Updated

Happy Valentine's Day! You've got a computer virus!

IT managers around the world braced themselves Thursday for an expected onslaught of romantic "e-cards" surreptitiously carrying the nastiest virus around: the Storm Worm.

"Once the user clicks on the [e-mail] link, malware is downloaded to the Internet-connected device and causes it to become infected and part of the Storm Worm botnet," warns a public alert posted on the FBI's Web site Monday.

• Click here to visit FOXNews.com's Cybersecurity Center.

"The Storm Worm virus has capitalized on various holidays in the last year by sending millions of e-mails advertising an e-card link within the text of the spam e-mail," says the FBI. "Valentine's Day has been identified as the next target."

Haven't heard of the Storm Worm?
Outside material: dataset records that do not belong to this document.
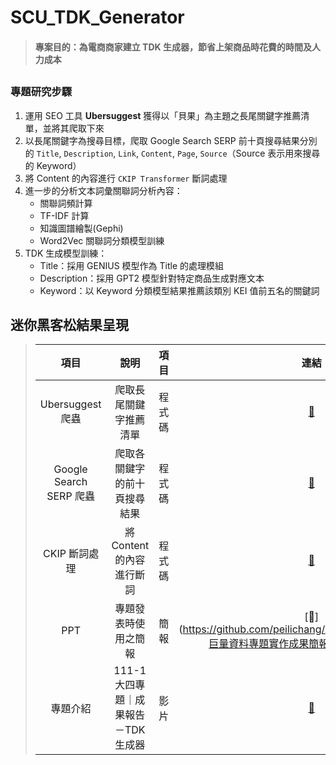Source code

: # SCU_TDK_Generator

> #### 專案目的：為電商商家建立 TDK 生成器，節省上架商品時花費的時間及人力成本

##
### 專題研究步驟
1. 運用 SEO 工具 **Ubersuggest** 獲得以「貝果」為主題之長尾關鍵字推薦清單，並將其爬取下來
2. 以長尾關鍵字為搜尋目標，爬取 Google Search SERP 前十頁搜尋結果分別的 `Title`, `Description`, `Link`, `Content`, `Page`, `Source`（Source 表示用來搜尋的 Keyword）
3. 將 Content 的內容進行 `CKIP Transformer` 斷詞處理
4. 進一步的分析文本詞彙關聯詞分析內容：
   - 關聯詞頻計算
   - TF-IDF 計算
   - 知識圖譜繪製(Gephi)
   - Word2Vec 關聯詞分類模型訓練
5. TDK 生成模型訓練：
   - Title：採用 GENIUS 模型作為 Title 的處理模組
   - Description：採用 GPT2 模型針對特定商品生成對應文本
   - Keyword：以 Keyword 分類模型結果推薦該類別 KEI 值前五名的關鍵詞

## 迷你黑客松結果呈現
> |   項目   |     說明    |   項目   |       連結        | 
> | :------: | :--------: | :--------: |   :---------:   |
> |   Ubersuggest 爬蟲    |  爬取長尾關鍵字推薦清單   |   程式碼   |   [🔗](https://github.com/peilichang/SCU_TDK_Generator/Ubersuggest_keyword.ipynb)    |
> |   Google Search SERP 爬蟲    |   爬取各關鍵字的前十頁搜尋結果    |   程式碼   |  [🔗](https://github.com/peilichang/SCU_TDK_Generator/Google_search_content.ipynb)     |
> |   CKIP 斷詞處理    |   將 Content 的內容進行斷詞    |   程式碼   |  [🔗](https://github.com/peilichang/SCU_TDK_Generator/CKIP.ipynb)     |
> |   PPT    |   專題發表時使用之簡報    |   簡報   |  [🔗](https://github.com/peilichang/SCU_TDK_Generator/111巨量資料專題實作成果簡報－TDK 生成器.pdf)|
> |   專題介紹   |   111-1 大四專題｜成果報告－TDK生成器    |   影片   |  [🔗](https://www.youtube.com/watch?v=SZv_pXkzJBU)|
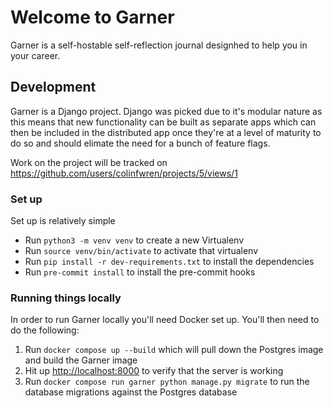 # Welcome to Garner
Garner is a self-hostable self-reflection journal designhed to help you in your career. 

## Development
Garner is a Django project. Django was picked due to it's modular nature as this means that new functionality can be built as separate apps which can then be included in the distributed app once they're at a level of maturity to do so and should elimate the need for a bunch of feature flags.

Work on the project will be tracked on https://github.com/users/colinfwren/projects/5/views/1

### Set up
Set up is relatively simple
- Run `python3 -m venv venv` to create a new Virtualenv
- Run `source venv/bin/activate` to activate that virtualenv
- Run `pip install -r dev-requirements.txt` to install the dependencies 
- Run `pre-commit install` to install the pre-commit hooks

### Running things locally
In order to run Garner locally you'll need Docker set up. You'll then need to do the following:

1. Run `docker compose up --build` which will pull down the Postgres image and build the Garner image
2. Hit up [http://localhost:8000](localhost:8000) to verify that the server is working
3. Run `docker compose run garner python manage.py migrate` to run the database migrations against the Postgres database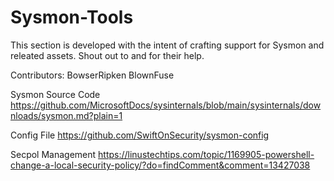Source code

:# Sysmon-Tools

This section is developed with the intent of crafting support for Sysmon and releated assets.  Shout out to  and  for their help.


Contributors:
BowserRipken
BlownFuse



Sysmon Source Code
https://github.com/MicrosoftDocs/sysinternals/blob/main/sysinternals/downloads/sysmon.md?plain=1

Config File 
https://github.com/SwiftOnSecurity/sysmon-config

Secpol Management
https://linustechtips.com/topic/1169905-powershell-change-a-local-security-policy/?do=findComment&comment=13427038
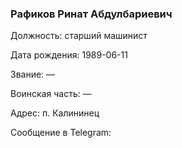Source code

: ### Рафиков Ринат Абдулбариевич

Должность: старший машинист

Дата рождения: 1989-06-11

Звание: —

Воинская часть: —

Адрес: п. Калининец

Сообщение в Telegram: []()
That's because it hasn't "struck" yet, even though researchers first noticed it more than a year ago after it cropped up in e-mails showing photos of damage from European windstorms in January 2007.

Since then, it's steadily infected an estimated 10 million Windows-based PCs around the world, all under the command of unknown "bot herders" who've silently fashioned them into a "zombie army" or "botnet" — a massive network of "enslaved" PCs awaiting the signal to launch a cyberattack.

Problem is, that attack hasn't yet come, and no one besides its creators really knows what the Storm Worm botnet is meant for.

It could be a Russian military project against the West, but many experts figure it's actually a criminal enterprise being rented out piecemeal to e-mail spammers.

What is known for sure is that the Storm Worm and its botnet are extraordinarily resilient and adaptive.

The worm itself constatly mutates to avoid detection by security software, and the botnet has mounted minor defensive attacks upon security companies that have tried to dislodge it.